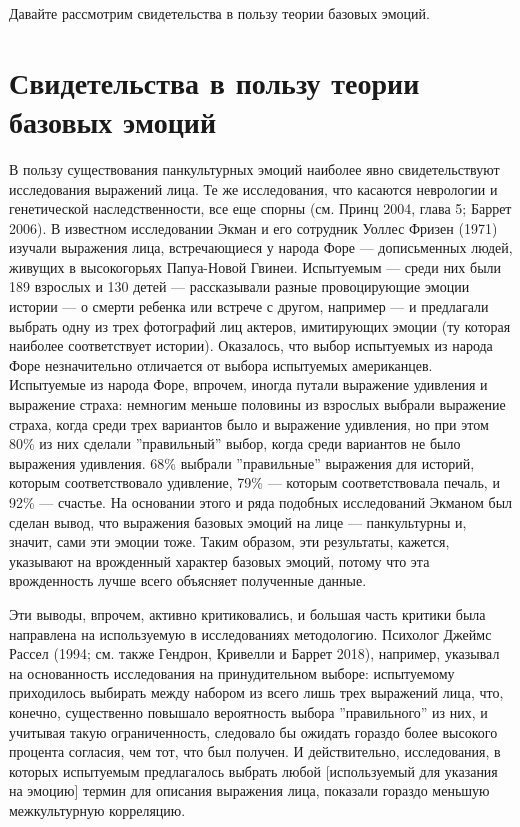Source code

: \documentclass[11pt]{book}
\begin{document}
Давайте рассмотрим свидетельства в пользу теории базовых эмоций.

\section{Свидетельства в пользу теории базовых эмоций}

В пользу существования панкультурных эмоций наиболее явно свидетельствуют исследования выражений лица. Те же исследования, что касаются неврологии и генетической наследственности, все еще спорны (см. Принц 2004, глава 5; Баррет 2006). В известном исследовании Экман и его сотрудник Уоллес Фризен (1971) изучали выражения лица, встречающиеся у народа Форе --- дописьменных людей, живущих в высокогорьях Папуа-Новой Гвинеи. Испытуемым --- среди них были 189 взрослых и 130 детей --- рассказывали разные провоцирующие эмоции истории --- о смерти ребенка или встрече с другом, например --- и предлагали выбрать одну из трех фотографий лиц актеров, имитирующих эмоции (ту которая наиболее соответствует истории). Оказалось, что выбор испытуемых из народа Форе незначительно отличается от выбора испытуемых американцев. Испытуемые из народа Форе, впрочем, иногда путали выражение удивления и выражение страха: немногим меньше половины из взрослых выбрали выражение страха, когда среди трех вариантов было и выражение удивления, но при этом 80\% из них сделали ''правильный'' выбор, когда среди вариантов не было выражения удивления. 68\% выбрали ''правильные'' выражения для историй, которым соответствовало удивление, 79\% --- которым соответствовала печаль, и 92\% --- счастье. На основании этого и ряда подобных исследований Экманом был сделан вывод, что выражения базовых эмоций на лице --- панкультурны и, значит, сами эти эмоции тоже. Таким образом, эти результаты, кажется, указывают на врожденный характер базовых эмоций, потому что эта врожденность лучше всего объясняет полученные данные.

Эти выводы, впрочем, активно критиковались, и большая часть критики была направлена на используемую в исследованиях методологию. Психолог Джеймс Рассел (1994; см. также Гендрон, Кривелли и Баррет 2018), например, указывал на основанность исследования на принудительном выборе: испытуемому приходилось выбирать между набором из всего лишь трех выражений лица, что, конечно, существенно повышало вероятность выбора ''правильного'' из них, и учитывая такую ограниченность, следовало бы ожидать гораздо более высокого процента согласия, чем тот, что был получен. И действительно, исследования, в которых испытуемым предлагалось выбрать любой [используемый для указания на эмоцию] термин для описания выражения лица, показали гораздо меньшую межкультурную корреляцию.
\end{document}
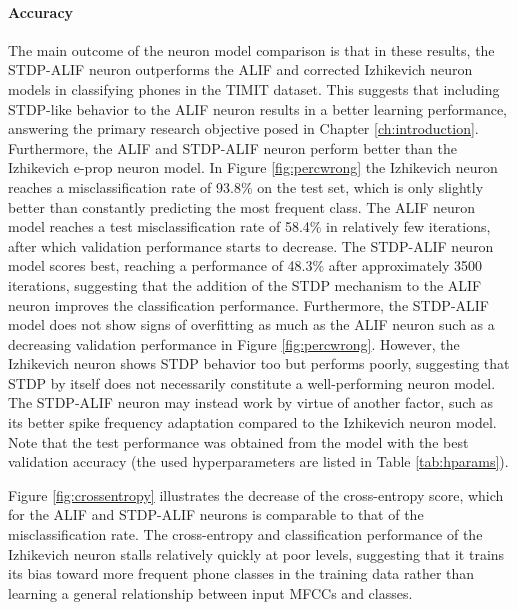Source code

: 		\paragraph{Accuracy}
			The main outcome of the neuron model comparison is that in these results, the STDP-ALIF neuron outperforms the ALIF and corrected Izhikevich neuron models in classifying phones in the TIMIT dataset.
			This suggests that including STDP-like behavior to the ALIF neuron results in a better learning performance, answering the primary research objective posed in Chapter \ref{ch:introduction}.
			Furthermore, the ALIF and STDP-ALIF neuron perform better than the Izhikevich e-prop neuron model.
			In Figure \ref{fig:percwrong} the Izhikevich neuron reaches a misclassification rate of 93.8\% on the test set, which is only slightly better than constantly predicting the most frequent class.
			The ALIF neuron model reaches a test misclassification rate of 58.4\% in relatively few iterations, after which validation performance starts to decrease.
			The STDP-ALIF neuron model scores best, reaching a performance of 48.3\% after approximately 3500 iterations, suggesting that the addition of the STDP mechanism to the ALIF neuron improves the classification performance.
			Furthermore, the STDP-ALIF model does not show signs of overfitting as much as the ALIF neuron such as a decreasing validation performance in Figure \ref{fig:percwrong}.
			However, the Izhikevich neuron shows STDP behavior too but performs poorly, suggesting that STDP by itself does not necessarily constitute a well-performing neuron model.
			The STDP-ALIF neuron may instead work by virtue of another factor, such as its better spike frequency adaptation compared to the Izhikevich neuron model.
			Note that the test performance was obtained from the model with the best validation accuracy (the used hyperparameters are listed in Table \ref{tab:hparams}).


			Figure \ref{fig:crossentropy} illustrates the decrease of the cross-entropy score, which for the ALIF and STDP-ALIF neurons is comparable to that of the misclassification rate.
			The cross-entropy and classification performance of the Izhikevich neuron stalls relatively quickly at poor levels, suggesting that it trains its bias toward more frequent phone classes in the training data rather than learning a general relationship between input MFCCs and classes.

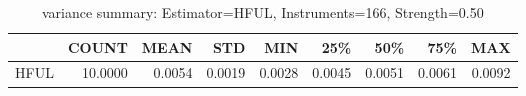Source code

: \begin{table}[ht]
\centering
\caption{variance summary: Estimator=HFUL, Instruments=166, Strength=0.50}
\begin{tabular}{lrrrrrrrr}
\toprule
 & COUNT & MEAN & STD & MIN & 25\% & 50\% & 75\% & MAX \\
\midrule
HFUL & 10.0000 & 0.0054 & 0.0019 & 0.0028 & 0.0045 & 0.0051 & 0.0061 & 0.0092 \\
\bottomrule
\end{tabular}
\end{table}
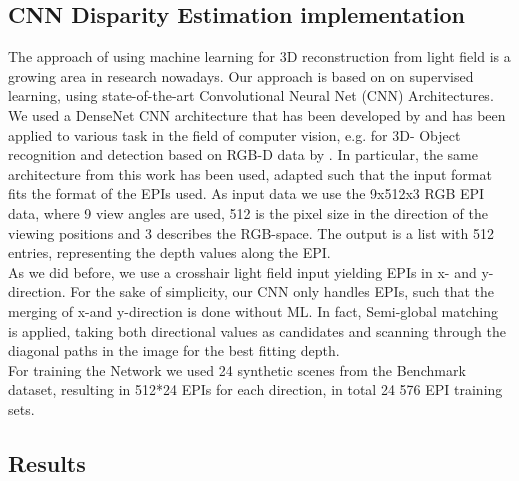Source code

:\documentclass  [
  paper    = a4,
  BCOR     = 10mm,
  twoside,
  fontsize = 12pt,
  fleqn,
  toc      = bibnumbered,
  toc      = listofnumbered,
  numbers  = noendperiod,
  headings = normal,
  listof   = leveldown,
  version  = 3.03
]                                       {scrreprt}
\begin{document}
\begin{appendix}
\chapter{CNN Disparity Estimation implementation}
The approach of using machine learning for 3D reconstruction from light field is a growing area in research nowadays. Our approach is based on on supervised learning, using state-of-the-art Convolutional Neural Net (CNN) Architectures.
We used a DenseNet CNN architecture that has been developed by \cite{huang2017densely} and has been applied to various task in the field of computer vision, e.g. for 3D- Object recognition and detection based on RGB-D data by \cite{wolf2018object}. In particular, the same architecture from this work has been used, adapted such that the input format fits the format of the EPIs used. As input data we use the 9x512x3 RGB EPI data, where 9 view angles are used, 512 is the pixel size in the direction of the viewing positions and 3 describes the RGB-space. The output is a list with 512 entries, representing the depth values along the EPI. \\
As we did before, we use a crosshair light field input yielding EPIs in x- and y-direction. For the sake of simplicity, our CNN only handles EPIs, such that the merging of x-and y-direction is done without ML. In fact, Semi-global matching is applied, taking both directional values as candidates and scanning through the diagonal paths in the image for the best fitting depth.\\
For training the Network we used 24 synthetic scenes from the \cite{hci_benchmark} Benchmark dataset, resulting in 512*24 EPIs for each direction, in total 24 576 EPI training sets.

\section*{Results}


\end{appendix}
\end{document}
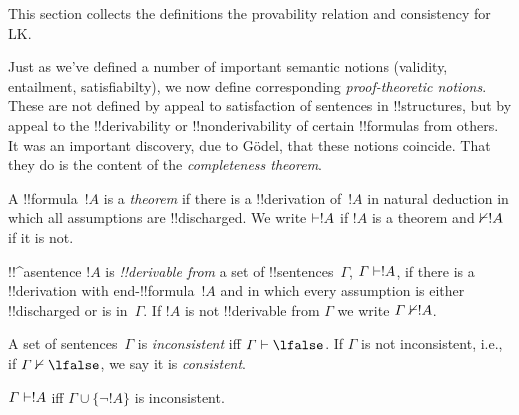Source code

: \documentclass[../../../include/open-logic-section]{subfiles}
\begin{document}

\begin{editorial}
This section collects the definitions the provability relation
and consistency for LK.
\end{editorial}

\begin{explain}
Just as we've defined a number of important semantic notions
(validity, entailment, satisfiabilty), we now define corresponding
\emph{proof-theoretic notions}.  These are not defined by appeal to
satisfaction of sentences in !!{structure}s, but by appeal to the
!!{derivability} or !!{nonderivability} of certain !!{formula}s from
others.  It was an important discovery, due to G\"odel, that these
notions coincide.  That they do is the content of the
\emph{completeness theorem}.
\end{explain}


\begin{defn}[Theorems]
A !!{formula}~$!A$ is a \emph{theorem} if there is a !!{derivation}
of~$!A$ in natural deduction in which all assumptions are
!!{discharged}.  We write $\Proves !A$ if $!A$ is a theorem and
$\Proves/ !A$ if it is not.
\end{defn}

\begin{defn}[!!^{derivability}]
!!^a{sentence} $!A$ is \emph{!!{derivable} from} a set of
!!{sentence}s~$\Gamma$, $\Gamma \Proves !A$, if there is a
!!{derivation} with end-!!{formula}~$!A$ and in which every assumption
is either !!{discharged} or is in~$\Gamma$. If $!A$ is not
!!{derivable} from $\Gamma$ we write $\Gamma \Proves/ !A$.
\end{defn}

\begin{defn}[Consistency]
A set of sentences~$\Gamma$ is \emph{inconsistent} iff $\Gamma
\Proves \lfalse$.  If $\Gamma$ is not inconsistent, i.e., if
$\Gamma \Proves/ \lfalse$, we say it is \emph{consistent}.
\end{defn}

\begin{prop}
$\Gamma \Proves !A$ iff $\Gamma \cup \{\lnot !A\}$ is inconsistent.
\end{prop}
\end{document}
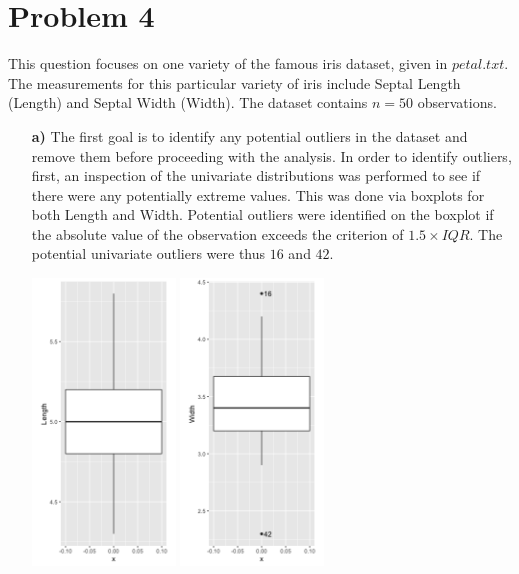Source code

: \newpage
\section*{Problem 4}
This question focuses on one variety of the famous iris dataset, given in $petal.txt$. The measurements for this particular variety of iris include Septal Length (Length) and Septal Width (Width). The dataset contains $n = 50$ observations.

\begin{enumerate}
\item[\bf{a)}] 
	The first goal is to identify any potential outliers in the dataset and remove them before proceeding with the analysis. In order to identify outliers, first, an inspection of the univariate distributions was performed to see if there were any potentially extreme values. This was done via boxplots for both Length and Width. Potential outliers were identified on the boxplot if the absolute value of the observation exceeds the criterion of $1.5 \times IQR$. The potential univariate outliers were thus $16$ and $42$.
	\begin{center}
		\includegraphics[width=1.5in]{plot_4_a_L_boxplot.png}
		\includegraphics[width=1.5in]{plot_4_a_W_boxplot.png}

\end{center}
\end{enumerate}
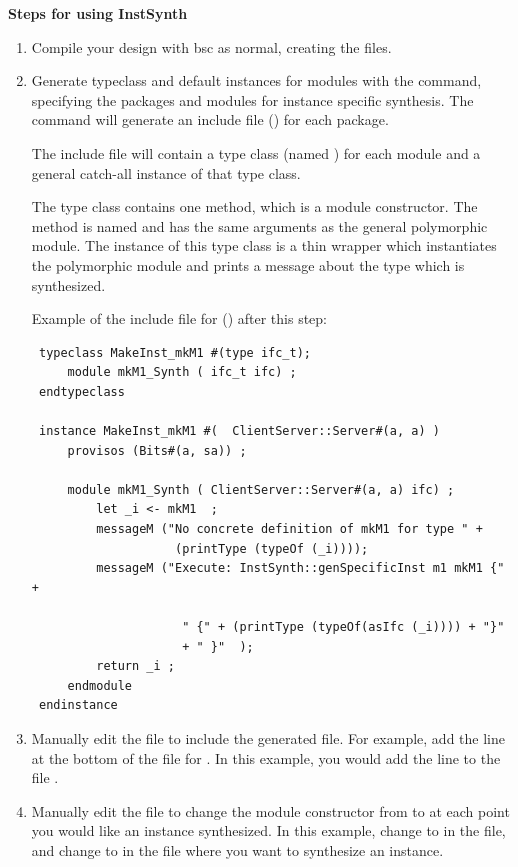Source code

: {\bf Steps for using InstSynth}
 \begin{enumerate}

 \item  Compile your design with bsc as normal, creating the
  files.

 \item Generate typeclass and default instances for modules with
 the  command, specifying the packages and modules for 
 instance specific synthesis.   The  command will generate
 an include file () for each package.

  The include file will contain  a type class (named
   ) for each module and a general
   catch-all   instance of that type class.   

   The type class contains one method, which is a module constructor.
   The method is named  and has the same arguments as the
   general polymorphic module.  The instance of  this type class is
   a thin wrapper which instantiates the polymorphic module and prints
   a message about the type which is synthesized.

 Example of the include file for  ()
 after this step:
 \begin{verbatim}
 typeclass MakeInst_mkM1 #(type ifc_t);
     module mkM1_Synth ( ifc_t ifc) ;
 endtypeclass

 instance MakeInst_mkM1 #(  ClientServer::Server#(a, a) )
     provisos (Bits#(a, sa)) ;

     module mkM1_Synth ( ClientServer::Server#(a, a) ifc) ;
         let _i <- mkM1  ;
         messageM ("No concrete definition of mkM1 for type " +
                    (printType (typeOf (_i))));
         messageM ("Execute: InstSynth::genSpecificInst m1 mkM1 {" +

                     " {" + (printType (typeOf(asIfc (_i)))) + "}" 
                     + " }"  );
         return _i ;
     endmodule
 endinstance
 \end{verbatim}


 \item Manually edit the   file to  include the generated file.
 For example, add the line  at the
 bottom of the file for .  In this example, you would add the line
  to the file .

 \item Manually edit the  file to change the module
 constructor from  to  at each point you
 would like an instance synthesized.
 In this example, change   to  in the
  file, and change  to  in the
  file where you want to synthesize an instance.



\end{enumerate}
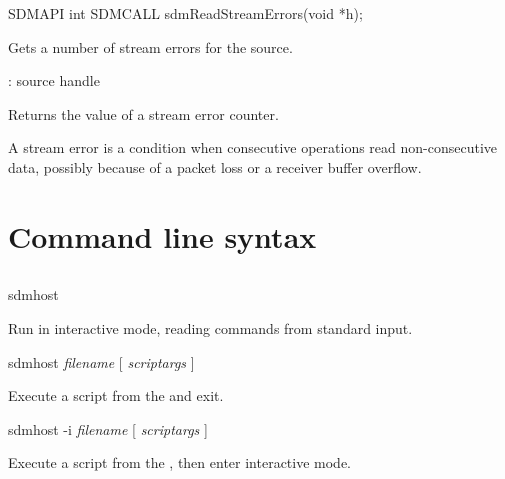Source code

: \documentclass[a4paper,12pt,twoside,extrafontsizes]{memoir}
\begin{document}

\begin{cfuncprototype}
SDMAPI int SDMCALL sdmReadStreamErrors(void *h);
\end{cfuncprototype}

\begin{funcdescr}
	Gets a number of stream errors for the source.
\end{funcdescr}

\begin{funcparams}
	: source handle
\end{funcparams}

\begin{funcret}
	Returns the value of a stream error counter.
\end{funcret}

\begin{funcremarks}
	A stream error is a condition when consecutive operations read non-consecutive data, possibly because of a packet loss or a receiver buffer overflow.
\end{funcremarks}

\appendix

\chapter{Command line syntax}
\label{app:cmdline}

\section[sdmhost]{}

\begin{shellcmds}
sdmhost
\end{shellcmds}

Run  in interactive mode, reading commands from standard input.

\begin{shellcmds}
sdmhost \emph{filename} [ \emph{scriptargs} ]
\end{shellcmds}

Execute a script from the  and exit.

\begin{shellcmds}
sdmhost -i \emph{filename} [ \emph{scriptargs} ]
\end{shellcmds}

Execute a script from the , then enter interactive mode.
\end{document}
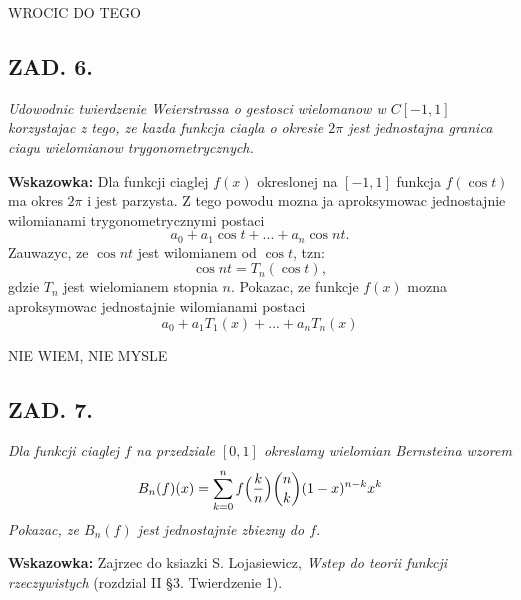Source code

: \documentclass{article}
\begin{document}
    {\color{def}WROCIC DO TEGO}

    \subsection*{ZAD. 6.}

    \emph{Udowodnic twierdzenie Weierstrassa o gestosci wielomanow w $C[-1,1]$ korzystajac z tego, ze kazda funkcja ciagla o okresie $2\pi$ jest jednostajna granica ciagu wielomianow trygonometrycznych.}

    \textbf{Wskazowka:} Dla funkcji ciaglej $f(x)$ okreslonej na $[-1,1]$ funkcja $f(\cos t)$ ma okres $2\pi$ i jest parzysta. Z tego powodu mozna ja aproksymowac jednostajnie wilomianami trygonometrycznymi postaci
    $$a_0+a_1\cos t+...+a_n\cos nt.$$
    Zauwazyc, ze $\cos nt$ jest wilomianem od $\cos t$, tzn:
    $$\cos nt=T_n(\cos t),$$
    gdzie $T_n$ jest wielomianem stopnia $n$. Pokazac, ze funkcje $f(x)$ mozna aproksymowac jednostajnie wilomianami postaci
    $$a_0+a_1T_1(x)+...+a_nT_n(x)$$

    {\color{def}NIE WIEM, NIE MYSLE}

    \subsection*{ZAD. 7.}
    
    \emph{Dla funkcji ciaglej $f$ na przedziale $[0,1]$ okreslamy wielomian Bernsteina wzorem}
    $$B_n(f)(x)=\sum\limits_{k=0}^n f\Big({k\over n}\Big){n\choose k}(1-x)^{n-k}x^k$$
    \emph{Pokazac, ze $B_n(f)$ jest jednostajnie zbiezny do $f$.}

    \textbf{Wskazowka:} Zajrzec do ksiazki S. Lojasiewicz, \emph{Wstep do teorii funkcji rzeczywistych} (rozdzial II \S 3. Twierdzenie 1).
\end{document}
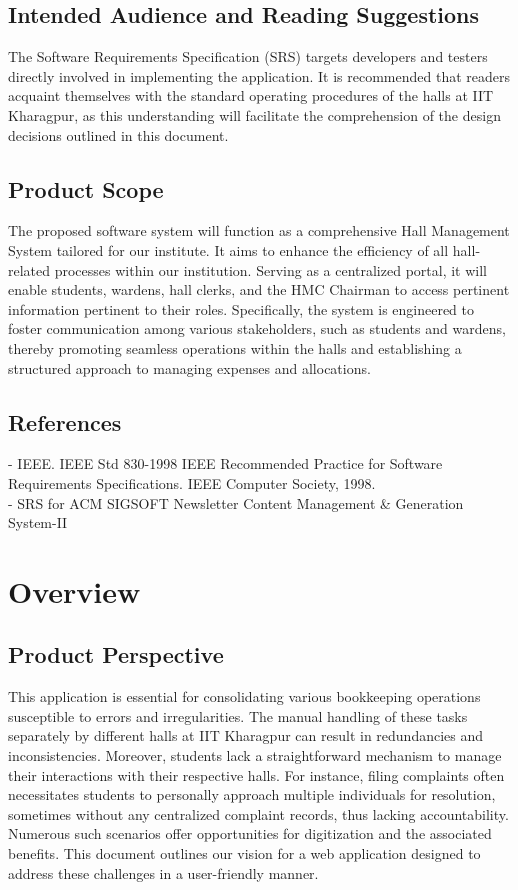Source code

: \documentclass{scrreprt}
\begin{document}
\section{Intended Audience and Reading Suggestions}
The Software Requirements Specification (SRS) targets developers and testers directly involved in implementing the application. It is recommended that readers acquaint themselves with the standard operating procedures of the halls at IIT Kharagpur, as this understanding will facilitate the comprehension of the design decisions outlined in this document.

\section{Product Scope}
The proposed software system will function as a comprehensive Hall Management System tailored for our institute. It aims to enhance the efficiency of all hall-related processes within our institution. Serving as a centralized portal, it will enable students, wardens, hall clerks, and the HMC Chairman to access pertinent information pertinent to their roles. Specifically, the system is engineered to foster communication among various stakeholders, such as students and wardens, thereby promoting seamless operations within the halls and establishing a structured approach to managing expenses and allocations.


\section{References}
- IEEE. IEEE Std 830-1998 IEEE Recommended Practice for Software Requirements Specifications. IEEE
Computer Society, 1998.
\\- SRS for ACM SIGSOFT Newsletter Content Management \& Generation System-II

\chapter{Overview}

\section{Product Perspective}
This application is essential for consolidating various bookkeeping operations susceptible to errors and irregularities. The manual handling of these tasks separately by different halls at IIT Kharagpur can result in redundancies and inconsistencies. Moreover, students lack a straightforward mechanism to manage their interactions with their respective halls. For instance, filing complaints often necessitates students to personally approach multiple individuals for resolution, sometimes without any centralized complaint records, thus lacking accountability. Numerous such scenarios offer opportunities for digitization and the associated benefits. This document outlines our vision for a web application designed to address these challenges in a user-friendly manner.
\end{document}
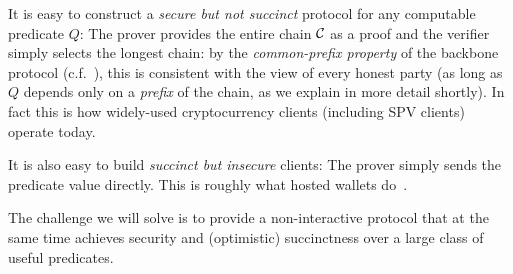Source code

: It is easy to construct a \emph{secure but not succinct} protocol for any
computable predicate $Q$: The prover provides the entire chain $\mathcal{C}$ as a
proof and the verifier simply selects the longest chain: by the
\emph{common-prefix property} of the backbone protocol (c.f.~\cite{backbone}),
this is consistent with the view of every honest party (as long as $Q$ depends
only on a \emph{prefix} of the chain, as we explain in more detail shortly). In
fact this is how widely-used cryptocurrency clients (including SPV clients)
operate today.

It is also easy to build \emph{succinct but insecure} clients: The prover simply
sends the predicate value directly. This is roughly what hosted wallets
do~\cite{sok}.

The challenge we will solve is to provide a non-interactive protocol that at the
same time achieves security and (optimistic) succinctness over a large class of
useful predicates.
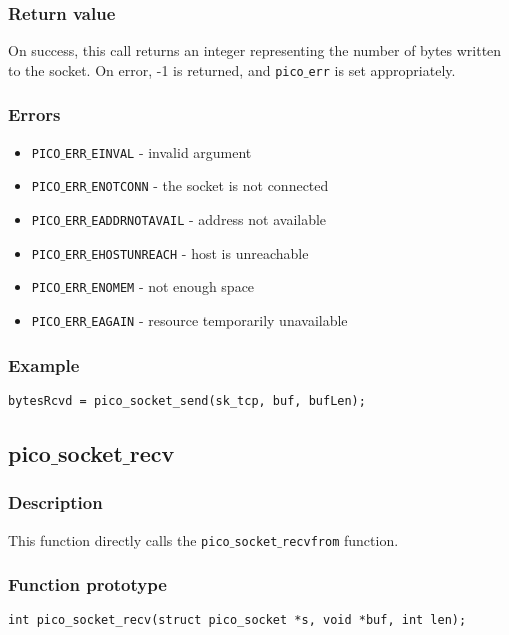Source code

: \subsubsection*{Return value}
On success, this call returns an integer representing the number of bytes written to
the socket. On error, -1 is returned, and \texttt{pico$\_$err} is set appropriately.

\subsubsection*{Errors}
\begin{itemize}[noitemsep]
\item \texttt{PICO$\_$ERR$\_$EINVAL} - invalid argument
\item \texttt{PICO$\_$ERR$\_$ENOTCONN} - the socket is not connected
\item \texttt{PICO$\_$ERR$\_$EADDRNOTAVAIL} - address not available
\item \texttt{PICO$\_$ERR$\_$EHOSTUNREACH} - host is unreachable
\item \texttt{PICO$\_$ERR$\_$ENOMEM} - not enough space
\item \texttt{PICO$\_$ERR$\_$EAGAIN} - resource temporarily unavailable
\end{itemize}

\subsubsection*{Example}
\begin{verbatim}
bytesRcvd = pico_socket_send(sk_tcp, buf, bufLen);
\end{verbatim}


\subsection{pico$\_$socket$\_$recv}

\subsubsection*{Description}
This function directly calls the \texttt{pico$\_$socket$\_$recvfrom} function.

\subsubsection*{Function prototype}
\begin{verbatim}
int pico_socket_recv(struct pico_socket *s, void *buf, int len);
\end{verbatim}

○ ○ ○ ○

Work request ::
Spot every line in the entries that includes the word "cfuncprototype", and copy each one out.

Answer to the problem ::
\begin{cfuncprototype}
\end{cfuncprototype}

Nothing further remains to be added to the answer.